How can we verify the correctness of a quantum computation, and how difficult is it to simulate quantum computations on more conventional computers?
What are the appropriate mathematical tools to investigate questions in quantum computation, and how can we develop them further?
Quantum channels can at best preserve information stored in a system, but in practice will add noise to the system by making possible input states more difficult to reliably distinguish. One of the ways that we can quantify this is in how much more sensitive a hypothetical device would have to be, to make distinctions between possible input states. The latter can be described in terms of how much a quantum channel affects the spectral diameter of a quantum observable in the Heisenburg picture. Together with Christopher Ramsey, we describe bounds on the relationship between the induced spectral diameter of a mapping on observables, and norms on those mappings. This is progress towards a rigorous foundation for experimentally accessible tests of the reliability of a quantum memory.
Developing streamlined techniques to analyse quantum operations on qudits can sometimes be challenging, as issues such as whether the dimension is prime can come into play. With Richard East, we developed techniques to extend the the ZX calculus and the ZH calculus to qudits of any dimension, effectively extending and simplifying the results of [arXiv:2006.02557], and demonstrating an approach to define graphical notation systems which can achieve both simplicity and versatility.
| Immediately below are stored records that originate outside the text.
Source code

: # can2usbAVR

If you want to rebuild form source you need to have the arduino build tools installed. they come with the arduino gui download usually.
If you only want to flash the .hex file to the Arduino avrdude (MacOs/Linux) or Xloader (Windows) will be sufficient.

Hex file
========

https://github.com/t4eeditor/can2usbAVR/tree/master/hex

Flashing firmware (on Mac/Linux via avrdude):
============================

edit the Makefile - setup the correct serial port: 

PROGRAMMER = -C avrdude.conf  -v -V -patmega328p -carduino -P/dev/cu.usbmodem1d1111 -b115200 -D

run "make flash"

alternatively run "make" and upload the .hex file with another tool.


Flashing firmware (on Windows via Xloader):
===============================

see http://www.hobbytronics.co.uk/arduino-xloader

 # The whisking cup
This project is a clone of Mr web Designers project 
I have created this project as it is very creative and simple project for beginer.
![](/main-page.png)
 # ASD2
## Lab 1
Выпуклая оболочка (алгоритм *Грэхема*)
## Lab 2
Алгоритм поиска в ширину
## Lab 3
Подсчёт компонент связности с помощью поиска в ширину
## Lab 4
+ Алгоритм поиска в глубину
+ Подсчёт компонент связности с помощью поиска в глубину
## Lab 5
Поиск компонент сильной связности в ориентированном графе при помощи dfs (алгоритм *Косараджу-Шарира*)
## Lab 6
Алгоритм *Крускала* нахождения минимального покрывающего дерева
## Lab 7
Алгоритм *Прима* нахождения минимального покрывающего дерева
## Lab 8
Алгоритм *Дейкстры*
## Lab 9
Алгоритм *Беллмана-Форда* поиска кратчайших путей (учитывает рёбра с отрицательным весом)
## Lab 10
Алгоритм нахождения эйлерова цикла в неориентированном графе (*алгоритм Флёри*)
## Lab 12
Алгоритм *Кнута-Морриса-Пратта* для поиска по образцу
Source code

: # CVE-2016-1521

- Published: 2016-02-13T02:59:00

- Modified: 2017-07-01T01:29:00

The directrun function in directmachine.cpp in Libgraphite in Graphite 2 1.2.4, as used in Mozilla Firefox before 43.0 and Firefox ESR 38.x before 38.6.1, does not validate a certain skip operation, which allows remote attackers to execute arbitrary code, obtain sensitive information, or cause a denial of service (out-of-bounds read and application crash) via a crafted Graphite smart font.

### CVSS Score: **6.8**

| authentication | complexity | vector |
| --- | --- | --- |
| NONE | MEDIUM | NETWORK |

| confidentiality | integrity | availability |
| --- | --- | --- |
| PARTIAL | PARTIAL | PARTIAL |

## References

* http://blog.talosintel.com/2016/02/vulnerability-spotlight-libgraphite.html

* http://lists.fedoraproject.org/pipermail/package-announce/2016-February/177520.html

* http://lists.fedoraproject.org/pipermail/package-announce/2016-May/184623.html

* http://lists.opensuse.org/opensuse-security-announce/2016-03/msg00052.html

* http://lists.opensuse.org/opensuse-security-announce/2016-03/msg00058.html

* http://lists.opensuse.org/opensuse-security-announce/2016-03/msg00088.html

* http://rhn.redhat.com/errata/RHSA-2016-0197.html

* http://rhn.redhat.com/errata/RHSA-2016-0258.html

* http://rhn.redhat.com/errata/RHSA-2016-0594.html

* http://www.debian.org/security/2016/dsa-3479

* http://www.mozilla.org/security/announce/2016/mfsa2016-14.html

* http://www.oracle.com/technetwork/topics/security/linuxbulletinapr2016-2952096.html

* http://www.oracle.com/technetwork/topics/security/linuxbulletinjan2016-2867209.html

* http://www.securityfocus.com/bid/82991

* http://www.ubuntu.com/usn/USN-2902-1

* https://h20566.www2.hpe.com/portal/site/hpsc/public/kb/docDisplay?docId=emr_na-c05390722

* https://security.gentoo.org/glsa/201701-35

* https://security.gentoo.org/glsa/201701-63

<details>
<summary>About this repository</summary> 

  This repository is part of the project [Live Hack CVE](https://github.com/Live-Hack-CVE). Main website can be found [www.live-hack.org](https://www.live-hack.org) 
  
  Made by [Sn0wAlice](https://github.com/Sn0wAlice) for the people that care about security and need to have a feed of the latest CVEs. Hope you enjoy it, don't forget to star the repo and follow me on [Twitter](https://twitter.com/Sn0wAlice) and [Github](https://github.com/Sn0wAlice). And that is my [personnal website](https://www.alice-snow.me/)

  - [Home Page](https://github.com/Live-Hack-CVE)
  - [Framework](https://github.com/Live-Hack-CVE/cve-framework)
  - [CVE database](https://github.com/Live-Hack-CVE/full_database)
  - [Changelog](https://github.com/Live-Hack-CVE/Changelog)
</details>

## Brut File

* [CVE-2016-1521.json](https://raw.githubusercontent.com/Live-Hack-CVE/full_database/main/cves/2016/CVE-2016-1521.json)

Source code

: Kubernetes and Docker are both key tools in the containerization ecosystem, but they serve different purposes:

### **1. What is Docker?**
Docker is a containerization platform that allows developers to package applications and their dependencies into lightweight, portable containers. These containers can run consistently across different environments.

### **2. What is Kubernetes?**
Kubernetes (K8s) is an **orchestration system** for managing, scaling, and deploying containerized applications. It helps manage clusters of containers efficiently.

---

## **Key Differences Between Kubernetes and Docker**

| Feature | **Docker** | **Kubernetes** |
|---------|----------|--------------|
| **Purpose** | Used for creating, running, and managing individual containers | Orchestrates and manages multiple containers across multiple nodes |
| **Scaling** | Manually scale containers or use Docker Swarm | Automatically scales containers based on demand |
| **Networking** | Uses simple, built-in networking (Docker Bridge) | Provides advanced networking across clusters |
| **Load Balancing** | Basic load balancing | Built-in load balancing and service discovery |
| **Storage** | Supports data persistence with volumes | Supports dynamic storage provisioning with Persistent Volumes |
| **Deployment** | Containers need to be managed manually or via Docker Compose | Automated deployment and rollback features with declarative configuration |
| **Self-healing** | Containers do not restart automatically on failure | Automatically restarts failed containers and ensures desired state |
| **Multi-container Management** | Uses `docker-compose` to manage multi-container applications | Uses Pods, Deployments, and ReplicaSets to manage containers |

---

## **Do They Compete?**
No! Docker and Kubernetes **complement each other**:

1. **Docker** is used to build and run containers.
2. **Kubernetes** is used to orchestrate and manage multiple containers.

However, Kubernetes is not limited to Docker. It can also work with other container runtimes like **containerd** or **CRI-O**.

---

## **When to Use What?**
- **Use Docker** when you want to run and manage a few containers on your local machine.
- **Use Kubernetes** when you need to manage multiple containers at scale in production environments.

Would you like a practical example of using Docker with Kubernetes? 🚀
The ZX calculus is a useful notation for analysing and transforming tensor networks, in a way that can be used to simplify quantum circuits. However, it is a sufficiently powerful tool that it can represent quantum circuits in non-obvious ways. With Aleks Kissinger and John van de Wetering, we show that the problem of extracting a quantum circuit from a ZX-diagram is #P-hard, which means in particular that it is at least as hard as solving NP-complete problems such as 3-SAT or the Travelling Salesman Problem.
Some quantum operations can be efficiently simulated on particular quantum states, if described in a particular way. One example are stabiliser states, which can be characterised as joint +1-eigenvectors of Pauli operators, but which can also be characterised in other ways. With Steven Herbert, we demonstrated how to use quadratic form expansions as a way to efficiently simulate the probability distributions generated by 'stabiliser circuits', which in particular ought to be useful for the simulation of the effect of 'Pauli noise' on error corrected memories.
How can we practically and effectively describe quantum computations? We worked together with the QISKit team to develop OpenQASM 2 circuit description language. OpenQASM 3 will allow the programmer to work more closely with quantum hardware platforms, but also will provide ways for programmers to write more versatile code to describe more general quantum computations.
Diagrammatic calculi are systems to use diagrams as formal notation for rigorous calculations. The ZX calculus and the ZH calculus are two such 'calculi', which are useful to represent quantum circuits as tensor networks, and to 'rewrite' them to perform simplications and prove equalities. However, the pre-existing versions of these calculi involve rules which require extra bookkeeping to track scalar factors, particularly if the two systems of diagrams are to be used together. We devised an alternative presentation of these rewrite systems, making it easier to use them either together or individually.
There are certain 'simple' operations which a quantum computer must be able to perform to have any computational advantage over classical computers. These operations may be costly to realise in a fault-tolerant manner. To reduce the cost of a computation, it is useful to try to find techniques to reduce the number of such costly operations. Together with Quanlong Wang and Xiaoning Bian, we described and implemented techniques which set new records for the reduction of the number of 'T gates' in a quantum computation. To do so, we used the ZX calculus to describe this problem in terms of a simple optimisation problem, and set out a framework of approaches to find approximate solutions to this problem based on circuit identities.
In some quantum architectures, the physical systems which used to store qubits may not be mobile. This represents an obstacle to realising two-qubit operations on pairs of qubits which are not immediately next to one another. Entanglement swapping is one technique to allow 'remote' qubits to interact, using a chain of qubits as intermediaries. However, as scalable quantum computation will rely on being able to perform operations in parallel on different qubits, problems may arise if we would like to use qubits on more than one overlapping chain. With Steven Herbert, we demonstrate how the theory of linear network coding may be used to help realise simultaneous entanglement swapping between multiple qubit pairs.
Lecturer in Theoretical Computer Science
Research Interests: algebra, operator theory, algorithms, complexity, error correction, software
At the moment, quasi is a new group, and many of the uses of the words 'we' and 'our' here should be understood to be the 'royal we'.